> [Directions for this task] Only a number is wanted here: the number of lines of the data that include "contents".

> [Entries supplied]
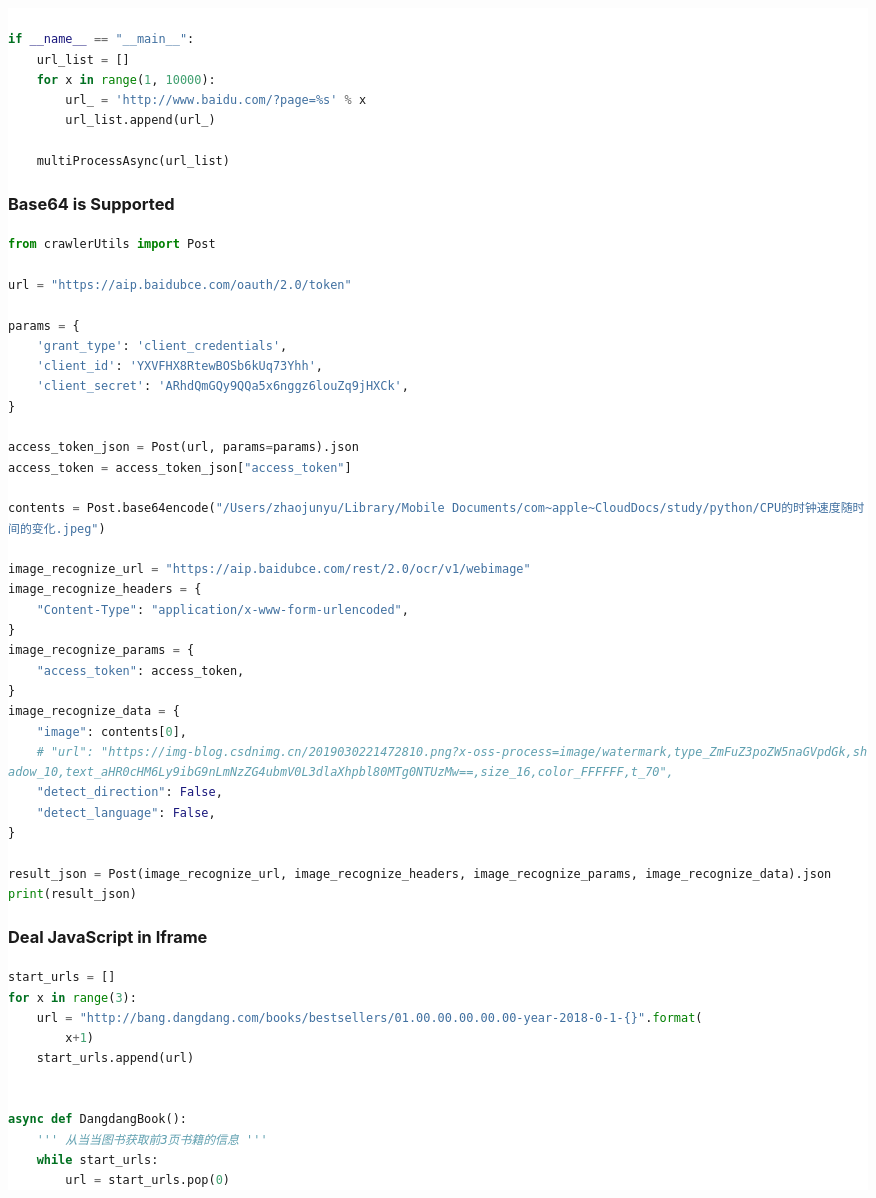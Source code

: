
 ```python

if __name__ == "__main__":
    url_list = []
    for x in range(1, 10000):
        url_ = 'http://www.baidu.com/?page=%s' % x
        url_list.append(url_)

    multiProcessAsync(url_list)

```

### Base64 is Supported
```python
from crawlerUtils import Post

url = "https://aip.baidubce.com/oauth/2.0/token"

params = {
    'grant_type': 'client_credentials',
    'client_id': 'YXVFHX8RtewBOSb6kUq73Yhh',
    'client_secret': 'ARhdQmGQy9QQa5x6nggz6louZq9jHXCk',
}

access_token_json = Post(url, params=params).json
access_token = access_token_json["access_token"]

contents = Post.base64encode("/Users/zhaojunyu/Library/Mobile Documents/com~apple~CloudDocs/study/python/CPU的时钟速度随时间的变化.jpeg")

image_recognize_url = "https://aip.baidubce.com/rest/2.0/ocr/v1/webimage"
image_recognize_headers = {
    "Content-Type": "application/x-www-form-urlencoded",
}
image_recognize_params = {
    "access_token": access_token,
}
image_recognize_data = {
    "image": contents[0],
    # "url": "https://img-blog.csdnimg.cn/2019030221472810.png?x-oss-process=image/watermark,type_ZmFuZ3poZW5naGVpdGk,shadow_10,text_aHR0cHM6Ly9ibG9nLmNzZG4ubmV0L3dlaXhpbl80MTg0NTUzMw==,size_16,color_FFFFFF,t_70",
    "detect_direction": False,
    "detect_language": False,
}

result_json = Post(image_recognize_url, image_recognize_headers, image_recognize_params, image_recognize_data).json
print(result_json)
```

### Deal JavaScript in Iframe
```python
start_urls = []
for x in range(3):
    url = "http://bang.dangdang.com/books/bestsellers/01.00.00.00.00.00-year-2018-0-1-{}".format(
        x+1)
    start_urls.append(url)


async def DangdangBook():
    ''' 从当当图书获取前3页书籍的信息 '''
    while start_urls:
        url = start_urls.pop(0)
```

> [Task solution] 2